'Car Seat Lady' knows her stuff
Trained experts help parents install car seats correctly
Anyone who has sweated or sworn while struggling to install a child safety seat understands why Debbi Baer gets desperate phone calls.
Baer is one of roughly 30,000 National Highway Traffic Safety Administration-certified Child Passenger Safety Technicians. She's a graduate and instructor of a four-day course and if you can't believe it takes four days to learn how to buckle a safety seat in a car, you've probably never installed one at least not properly.
When the National Highway Traffic Safety Administration studied car-seat installation, in 2001, it found about 73 percent were being used incorrectly. A small cadre of trained seat installation professionals a group safety advocates say isn't nearly large enough to meet the need has grown thanks to word of mouth among parents. Most work for free; a few charge a nominal fee.

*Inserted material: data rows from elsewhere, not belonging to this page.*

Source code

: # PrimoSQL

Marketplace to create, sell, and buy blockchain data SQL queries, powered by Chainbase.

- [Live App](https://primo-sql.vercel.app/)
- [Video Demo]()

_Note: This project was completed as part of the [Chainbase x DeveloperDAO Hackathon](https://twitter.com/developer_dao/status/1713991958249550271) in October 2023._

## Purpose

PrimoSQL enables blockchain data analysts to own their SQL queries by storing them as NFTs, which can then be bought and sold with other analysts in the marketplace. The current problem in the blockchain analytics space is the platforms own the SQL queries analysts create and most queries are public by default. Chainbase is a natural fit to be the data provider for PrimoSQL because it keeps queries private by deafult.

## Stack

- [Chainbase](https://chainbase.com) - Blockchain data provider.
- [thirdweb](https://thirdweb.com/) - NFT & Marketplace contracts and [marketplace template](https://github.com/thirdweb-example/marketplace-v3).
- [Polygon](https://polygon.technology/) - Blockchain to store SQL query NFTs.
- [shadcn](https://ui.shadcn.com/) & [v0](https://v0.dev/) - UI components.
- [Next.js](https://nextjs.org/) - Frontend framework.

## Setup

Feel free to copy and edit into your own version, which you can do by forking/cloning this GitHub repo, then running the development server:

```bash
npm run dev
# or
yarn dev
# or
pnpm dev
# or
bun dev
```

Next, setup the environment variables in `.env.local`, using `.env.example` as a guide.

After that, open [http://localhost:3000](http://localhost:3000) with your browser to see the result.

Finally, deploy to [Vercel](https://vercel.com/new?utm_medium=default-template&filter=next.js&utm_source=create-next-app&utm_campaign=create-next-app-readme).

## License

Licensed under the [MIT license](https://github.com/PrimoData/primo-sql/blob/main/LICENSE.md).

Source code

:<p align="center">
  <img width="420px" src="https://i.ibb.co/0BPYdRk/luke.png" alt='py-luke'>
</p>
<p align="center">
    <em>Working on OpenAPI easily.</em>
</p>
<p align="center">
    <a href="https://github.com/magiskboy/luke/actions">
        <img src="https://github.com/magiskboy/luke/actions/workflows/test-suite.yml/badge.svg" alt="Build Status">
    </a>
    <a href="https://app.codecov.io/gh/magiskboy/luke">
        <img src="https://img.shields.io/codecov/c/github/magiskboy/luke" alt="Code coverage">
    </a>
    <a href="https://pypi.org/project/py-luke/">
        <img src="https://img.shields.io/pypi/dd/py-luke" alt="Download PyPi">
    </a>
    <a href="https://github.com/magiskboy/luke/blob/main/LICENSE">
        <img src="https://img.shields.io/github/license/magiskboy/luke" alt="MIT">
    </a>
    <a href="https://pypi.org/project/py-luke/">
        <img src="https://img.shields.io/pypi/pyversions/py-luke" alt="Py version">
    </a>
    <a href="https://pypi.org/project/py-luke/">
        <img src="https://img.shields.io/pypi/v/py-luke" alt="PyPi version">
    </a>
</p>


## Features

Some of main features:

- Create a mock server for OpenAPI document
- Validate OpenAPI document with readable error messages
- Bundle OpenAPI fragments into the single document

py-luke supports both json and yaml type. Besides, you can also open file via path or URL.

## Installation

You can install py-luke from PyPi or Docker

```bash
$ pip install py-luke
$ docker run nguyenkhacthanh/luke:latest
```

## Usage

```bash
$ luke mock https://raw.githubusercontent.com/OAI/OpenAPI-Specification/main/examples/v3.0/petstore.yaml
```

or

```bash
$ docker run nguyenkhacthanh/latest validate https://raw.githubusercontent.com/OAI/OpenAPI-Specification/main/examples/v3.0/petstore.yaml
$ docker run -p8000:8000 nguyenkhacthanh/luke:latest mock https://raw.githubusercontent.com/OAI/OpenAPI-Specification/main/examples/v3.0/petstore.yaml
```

Working from her Pikesville, Md., driveway with a fanny pack of tape measures, levels and tools and a closet full of towels she rolls up and wedges under seats to achieve the correct angle, Baer, an intense, petite woman "gets in these car seats, she's jumping up and down on them, she's doing contortions," said David Kramer, a Baltimore father of three and a repeat customer.
"What she does to get these seats tight, it's almost comical," he said.
Everyone in the industry agrees that it shouldn't take a trained professional to install a safety seat. While manufacturers insist that each year's model is easier to install than the last year's, the profusion of car and seat models and the variety of backseat-belting systems is enough to confuse a trained engineer.
Nicole R. Nason, NHTSA's administrator and mother of two, said in an interview that she and her husband struggled for hours to correctly install a car seat when her first daughter was born.
"It had a terrible slant to it, and we couldn't get it level," Nason said. "It drove us crazy." Eventually they bought a second seat.
Complicating matters is that almost nothing about car seats is standardized, and their fit is different from car to car.
"I do this every day of my life, and I can't tell you how many combinations there are, because, as we speak, there's a new combination being born," said Lorrie Walker, training manager and technical adviser of nonprofit Safe Kids USA, online at www.safekids.org/.